Task instructions -> Find the line with "other local services." and the line with "for interactive learning." in the entries below; output exactly those two lines, every line between them, and no others.

** Opening Information given block **

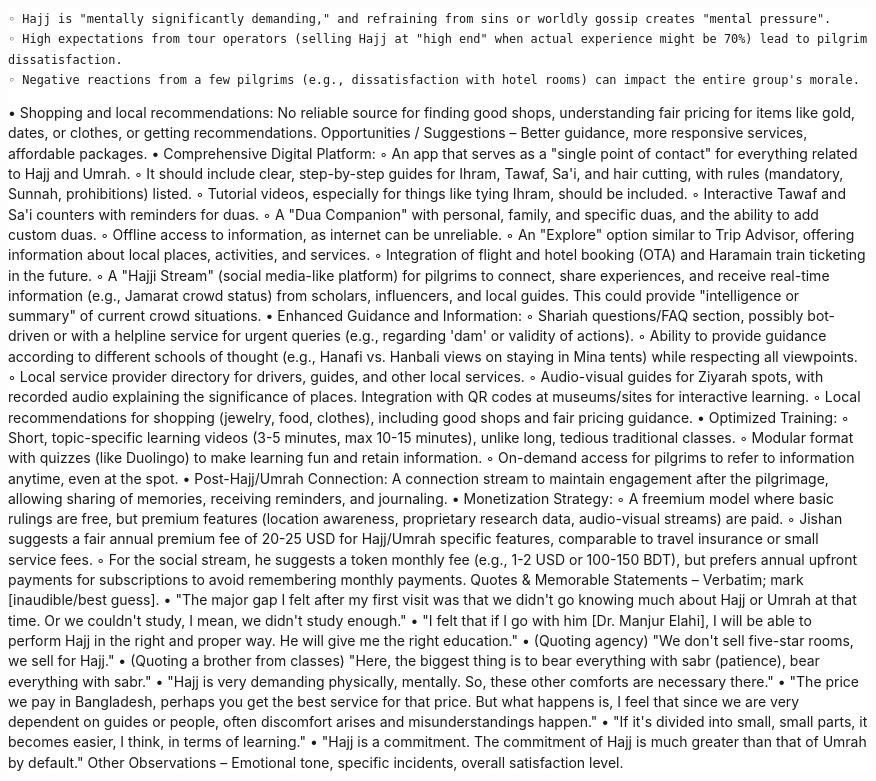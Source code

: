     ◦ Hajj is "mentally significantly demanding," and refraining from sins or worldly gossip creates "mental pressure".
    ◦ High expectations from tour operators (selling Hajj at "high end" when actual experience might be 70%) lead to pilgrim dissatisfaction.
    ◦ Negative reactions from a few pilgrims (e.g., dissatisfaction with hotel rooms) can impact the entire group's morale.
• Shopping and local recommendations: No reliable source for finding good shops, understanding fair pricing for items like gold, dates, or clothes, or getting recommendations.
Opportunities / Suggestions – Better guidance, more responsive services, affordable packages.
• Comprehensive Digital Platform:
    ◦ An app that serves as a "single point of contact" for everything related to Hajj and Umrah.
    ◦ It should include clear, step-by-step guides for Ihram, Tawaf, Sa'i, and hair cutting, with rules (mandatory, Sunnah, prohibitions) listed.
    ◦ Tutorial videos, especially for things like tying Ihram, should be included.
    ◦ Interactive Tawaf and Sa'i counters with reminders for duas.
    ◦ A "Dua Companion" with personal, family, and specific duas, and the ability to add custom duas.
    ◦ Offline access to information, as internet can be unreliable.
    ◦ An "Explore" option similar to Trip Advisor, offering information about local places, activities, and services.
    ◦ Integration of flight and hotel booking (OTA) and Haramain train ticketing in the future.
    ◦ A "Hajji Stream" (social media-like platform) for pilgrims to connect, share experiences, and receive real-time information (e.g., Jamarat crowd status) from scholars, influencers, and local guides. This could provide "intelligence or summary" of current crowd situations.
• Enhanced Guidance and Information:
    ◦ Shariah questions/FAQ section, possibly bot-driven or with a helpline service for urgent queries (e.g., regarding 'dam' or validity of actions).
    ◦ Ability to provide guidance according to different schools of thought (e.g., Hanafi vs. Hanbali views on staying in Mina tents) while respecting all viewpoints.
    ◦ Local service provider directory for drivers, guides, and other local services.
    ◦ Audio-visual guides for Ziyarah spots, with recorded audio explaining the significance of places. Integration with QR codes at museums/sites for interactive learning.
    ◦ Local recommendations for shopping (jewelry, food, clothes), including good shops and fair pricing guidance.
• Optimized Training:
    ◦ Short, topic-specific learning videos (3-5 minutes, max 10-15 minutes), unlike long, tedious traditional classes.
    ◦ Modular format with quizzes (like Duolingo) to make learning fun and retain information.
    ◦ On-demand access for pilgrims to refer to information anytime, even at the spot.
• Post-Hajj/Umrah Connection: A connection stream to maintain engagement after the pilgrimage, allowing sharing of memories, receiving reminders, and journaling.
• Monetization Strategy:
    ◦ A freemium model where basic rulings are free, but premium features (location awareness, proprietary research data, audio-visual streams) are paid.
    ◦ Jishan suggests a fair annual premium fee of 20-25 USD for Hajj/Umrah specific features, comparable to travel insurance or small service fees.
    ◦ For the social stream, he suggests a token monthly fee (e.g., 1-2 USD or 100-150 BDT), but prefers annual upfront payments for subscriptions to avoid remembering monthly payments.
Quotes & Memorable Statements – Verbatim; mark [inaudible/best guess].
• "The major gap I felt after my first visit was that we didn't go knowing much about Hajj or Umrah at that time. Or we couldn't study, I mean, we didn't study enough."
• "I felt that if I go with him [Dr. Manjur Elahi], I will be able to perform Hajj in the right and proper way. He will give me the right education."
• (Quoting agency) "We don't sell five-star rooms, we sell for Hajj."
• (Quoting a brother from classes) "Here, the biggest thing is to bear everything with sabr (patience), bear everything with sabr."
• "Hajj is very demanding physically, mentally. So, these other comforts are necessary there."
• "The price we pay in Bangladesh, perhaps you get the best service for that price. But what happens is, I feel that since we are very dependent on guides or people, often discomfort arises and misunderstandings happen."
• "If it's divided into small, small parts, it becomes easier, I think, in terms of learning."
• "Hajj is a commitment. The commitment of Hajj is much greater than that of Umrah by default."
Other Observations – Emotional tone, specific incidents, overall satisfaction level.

** Closing Information given block **
** Opening Information given block **

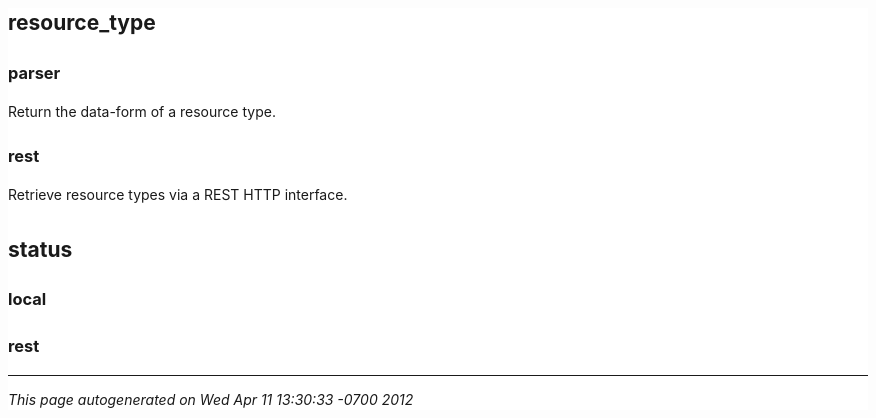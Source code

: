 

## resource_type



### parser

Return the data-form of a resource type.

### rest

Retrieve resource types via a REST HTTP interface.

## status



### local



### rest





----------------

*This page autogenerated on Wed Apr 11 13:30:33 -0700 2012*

** Closing Information given block **
** Opening Information given block **

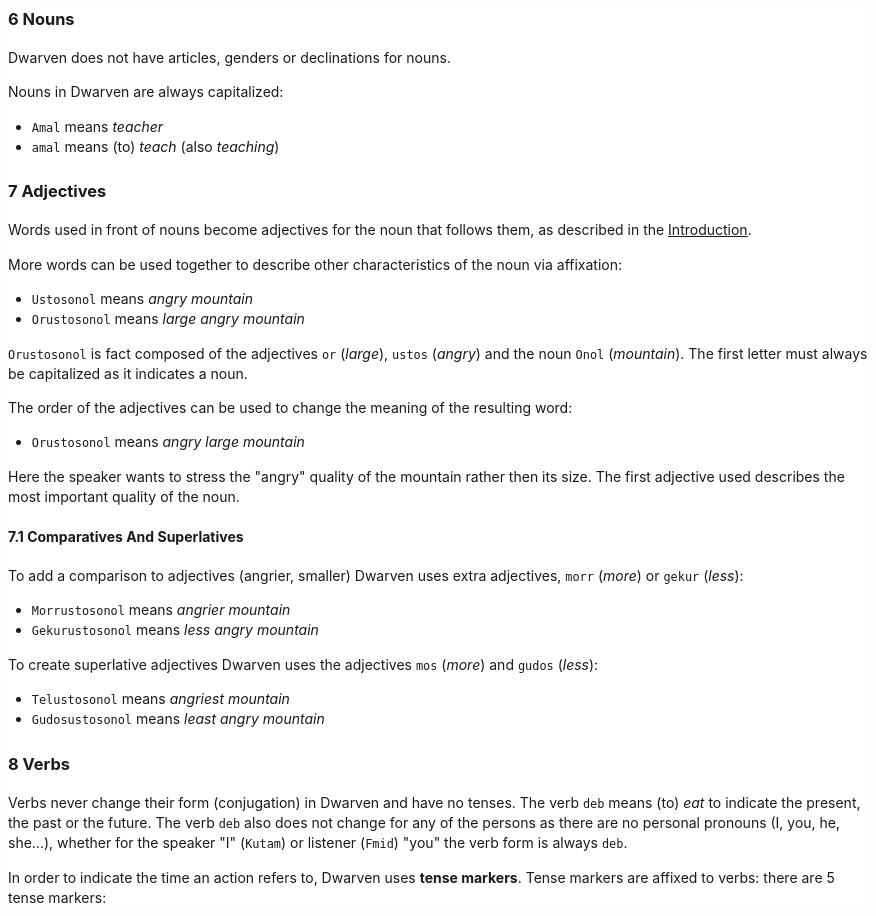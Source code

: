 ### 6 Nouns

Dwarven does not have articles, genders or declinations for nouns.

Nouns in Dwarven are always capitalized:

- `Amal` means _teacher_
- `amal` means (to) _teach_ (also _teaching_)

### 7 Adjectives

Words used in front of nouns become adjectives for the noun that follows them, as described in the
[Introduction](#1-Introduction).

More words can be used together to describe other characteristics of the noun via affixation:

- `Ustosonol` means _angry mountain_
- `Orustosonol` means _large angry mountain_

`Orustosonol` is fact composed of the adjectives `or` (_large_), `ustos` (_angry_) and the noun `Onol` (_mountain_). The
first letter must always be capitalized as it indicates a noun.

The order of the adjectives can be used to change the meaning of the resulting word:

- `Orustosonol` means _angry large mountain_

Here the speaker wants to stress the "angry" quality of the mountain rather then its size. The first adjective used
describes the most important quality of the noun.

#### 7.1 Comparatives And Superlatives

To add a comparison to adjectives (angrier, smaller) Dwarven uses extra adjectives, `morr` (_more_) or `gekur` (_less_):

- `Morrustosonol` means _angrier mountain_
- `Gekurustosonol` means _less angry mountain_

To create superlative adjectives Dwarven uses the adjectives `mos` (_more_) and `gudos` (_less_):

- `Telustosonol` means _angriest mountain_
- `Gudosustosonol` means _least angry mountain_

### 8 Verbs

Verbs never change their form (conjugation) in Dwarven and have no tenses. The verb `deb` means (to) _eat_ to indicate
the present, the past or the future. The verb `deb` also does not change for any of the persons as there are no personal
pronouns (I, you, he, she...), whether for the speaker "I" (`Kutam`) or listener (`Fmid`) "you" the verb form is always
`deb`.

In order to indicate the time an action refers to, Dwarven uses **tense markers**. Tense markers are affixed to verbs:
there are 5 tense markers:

** Closing Information given block **

Response to this exercise ->
    ◦ Local service provider directory for drivers, guides, and other local services.
    ◦ Audio-visual guides for Ziyarah spots, with recorded audio explaining the significance of places. Integration with QR codes at museums/sites for interactive learning.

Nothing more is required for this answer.